第六に、韓国の民主主義経験を伝達する主体と方法が多様かつ断片的に行われているため、これに関連する統計資料が体系的に連携されていないという問題がある。機関間の統計資料の統一が急務であり、資料と情報の円滑なコミュニケーションのために、先に言及した知識ネットワークプラットフォームで統計資料を管理する役割を担うことができるだろう。

第七に、韓国民主主義援助経験を一つの叙事としてストーリーテリングにするためには、援助機関ごとに持つ固有の専門性と経験を知識共有事業(KSP)として制度化し、今後も蓄積していく基盤 마련が重要であろう。KSPを通じて、開発途上国が望む方式の民主主義制度改善と人権基盤アプローチ、ジェンダー問題対応など、開発コンサルティング支援が可能であろう。しかし、現在推進中の企画財政部と韓国開発研究院(KDI)のKSP事業は、韓国の経済発展経験を中心に 이루어져おり、韓国の民主主義と政治社会発展に関する経験を盛り込むには限界が明らかである。したがって、KOICAが運営する開発コンサルティング事業である開発経験交流パートナーシップ(Development Experience Exchange Partnership Programme, DEEP)を積極的に活用することが、現時点では最も現実的な 방안となるだろう。

第八に、多様な行為主体が韓国民主主義経験を共有する開発協力事業に参加できるよう、パートナーシップ拡大に努力する必要があるだろう。市民社会連帯を通じた民主主義知識共有だけでなく、国会参加を通じた議会制度改善支援、民間企業参加を通じた基金 마련及び開発途上国の民間企業育成などの領域に拡大できる。

第九に、韓国の民主主義経験を開発途上国と共有し協力することが、韓国の特殊な経験を提供するのではなく、国際社会で通用する普遍的な民主主義価値と連携されているという点を強調することが重要であろう。国連のSDG16核心価値を中心に多層的な協力強化を模索し、SDG16履行プログラミング戦略及び履行に集中することと、韓国の民主主義援助プロジェクトが同一の文脈にあることを強調する努力が重要である。また、人権基盤アプローチ、環境社会人権影響評価、アカウンタビリティ(accountability)の原則などが韓国の民主主義援助企画と実行に内在されるよう努力しなければならないだろう。これを基盤に、国際機関との多国間協力方式(マルチバイまたは信託基金など)がより積極的に模索されることができるだろう。

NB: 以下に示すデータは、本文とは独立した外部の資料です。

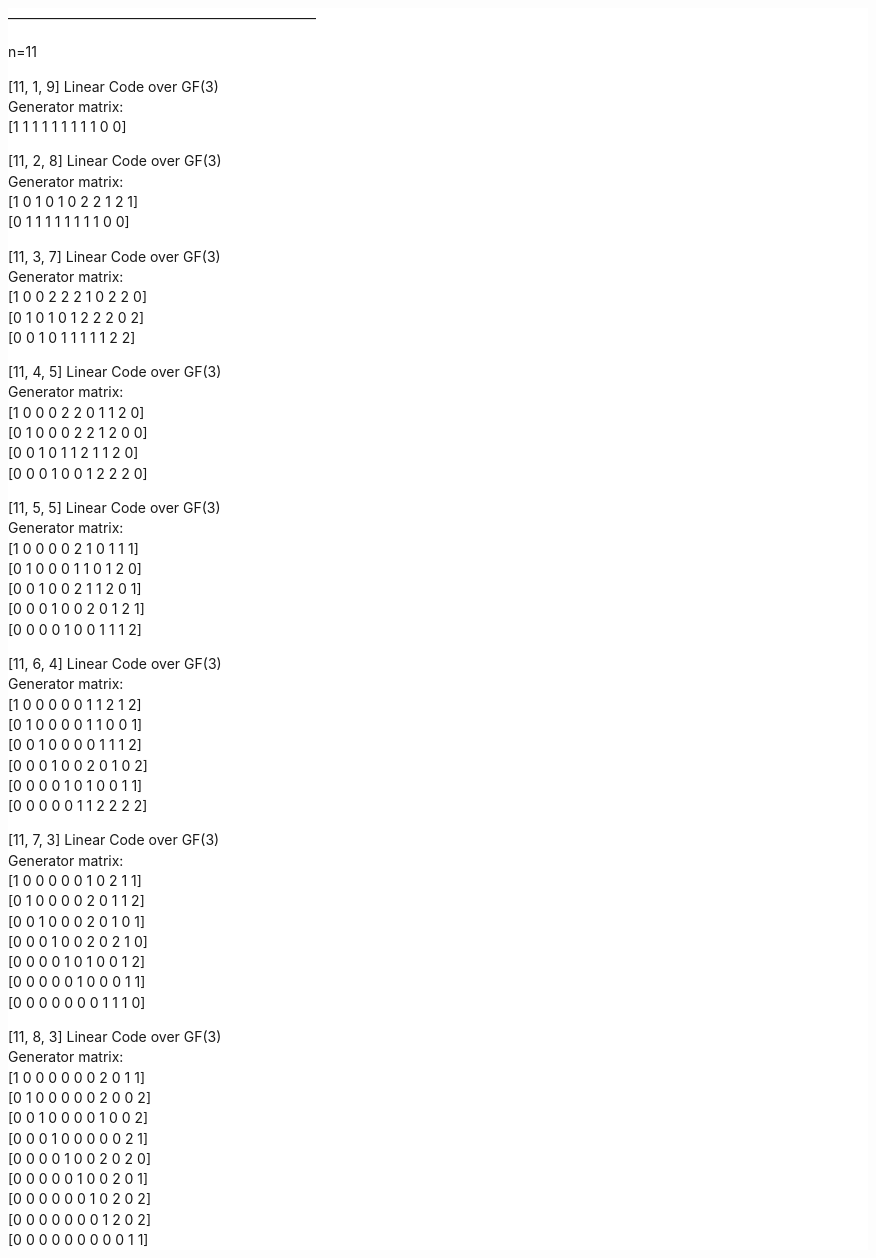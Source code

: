 ——————————————————————

n=11

[11, 1, 9] Linear Code over GF(3)  
Generator matrix:  
[1 1 1 1 1 1 1 1 1 0 0]  

[11, 2, 8] Linear Code over GF(3)  
Generator matrix:  
[1 0 1 0 1 0 2 2 1 2 1]  
[0 1 1 1 1 1 1 1 1 0 0]  

[11, 3, 7] Linear Code over GF(3)  
Generator matrix:  
[1 0 0 2 2 2 1 0 2 2 0]  
[0 1 0 1 0 1 2 2 2 0 2]  
[0 0 1 0 1 1 1 1 1 2 2]  

[11, 4, 5] Linear Code over GF(3)  
Generator matrix:  
[1 0 0 0 2 2 0 1 1 2 0]  
[0 1 0 0 0 2 2 1 2 0 0]  
[0 0 1 0 1 1 2 1 1 2 0]  
[0 0 0 1 0 0 1 2 2 2 0]  

[11, 5, 5] Linear Code over GF(3)  
Generator matrix:  
[1 0 0 0 0 2 1 0 1 1 1]  
[0 1 0 0 0 1 1 0 1 2 0]  
[0 0 1 0 0 2 1 1 2 0 1]  
[0 0 0 1 0 0 2 0 1 2 1]  
[0 0 0 0 1 0 0 1 1 1 2]  

[11, 6, 4] Linear Code over GF(3)  
Generator matrix:  
[1 0 0 0 0 0 1 1 2 1 2]  
[0 1 0 0 0 0 1 1 0 0 1]  
[0 0 1 0 0 0 0 1 1 1 2]  
[0 0 0 1 0 0 2 0 1 0 2]  
[0 0 0 0 1 0 1 0 0 1 1]  
[0 0 0 0 0 1 1 2 2 2 2]  

[11, 7, 3] Linear Code over GF(3)  
Generator matrix:  
[1 0 0 0 0 0 1 0 2 1 1]  
[0 1 0 0 0 0 2 0 1 1 2]  
[0 0 1 0 0 0 2 0 1 0 1]  
[0 0 0 1 0 0 2 0 2 1 0]  
[0 0 0 0 1 0 1 0 0 1 2]  
[0 0 0 0 0 1 0 0 0 1 1]  
[0 0 0 0 0 0 0 1 1 1 0]  

[11, 8, 3] Linear Code over GF(3)  
Generator matrix:  
[1 0 0 0 0 0 0 2 0 1 1]  
[0 1 0 0 0 0 0 2 0 0 2]  
[0 0 1 0 0 0 0 1 0 0 2]  
[0 0 0 1 0 0 0 0 0 2 1]  
[0 0 0 0 1 0 0 2 0 2 0]  
[0 0 0 0 0 1 0 0 2 0 1]  
[0 0 0 0 0 0 1 0 2 0 2]  
[0 0 0 0 0 0 0 1 2 0 2]  
[0 0 0 0 0 0 0 0 0 1 1]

最後に、韓国の民主主義援助経験が持つグローバルな叙事としての含意は、マクロレベルで韓国民主主義が目指すところに対し、重要な方向舵を提示しなければならない。昨今の東アジアは、米国、中国、日本、ロシアなど強大国の現実主義的な国益中心の政治が鋭く対立しており、北朝鮮核問題、領土問題、過去史問題などで平和と民主的ガバナンスに関する議論が自国の国益保護に容易に相殺される。韓国は民主的ガバナンスの歴史的経験を基盤に「東アジアの北欧」の役割を模索する時が来たのであり、東アジアの平和と民主主義の象徴として韓国が認められるよう、民主主義援助をソフトパワーの資産として活用しなければならないだろう。■


[1]Thomas Carothers, Aiding Democracy Abroad: The Learning Curve(Washington, D.C.: Carnegie Endowment for International Peace, 1999), p, 88.

[2]KOICA無償援助統計資料(2016-2019)

[3]KOICA無償援助統計資料(2016-2019)

[4]KOICA無償援助統計資料(2016-2019)


■ 著者:キム・テギュンソウル大学国際大学院教授。英国オックスフォード大学および米国ジョンズ・ホプキンス大学高等国際関係大学院(SAIS)で博士号を取得した。主な研究分野は国際開発学、平和学、国際政治社会学、グローバル・ガバナンスなどである。主な著書および編著書に『The Korean State and Social Policy: How South Korea Lifted Itself from Poverty and Dictatorship to Affluence and Democracy』(Oxford University Press, 2011)、『対抗的共存:グローバル責任性の韓国的再生産』(ソウル大学出版文化院、2018)、『韓国批判国際開発論:国際開発の発展的省察』(朴英社、2019)などがある。


■ 担当および編集:ユン・ハウンEAI研究員

    問合せ:02 2277 1683 (ext. 208) | hyoon@eai.or.kr

添付ファイル

  • [EAI이슈브리핑]한국민주주의지원경험의글로벌시사로서의함의.pdf

*この本文は韓国語で書かれた原文を AI で翻訳したものです。一部の翻訳やニュアンスに誤りがある場合があります。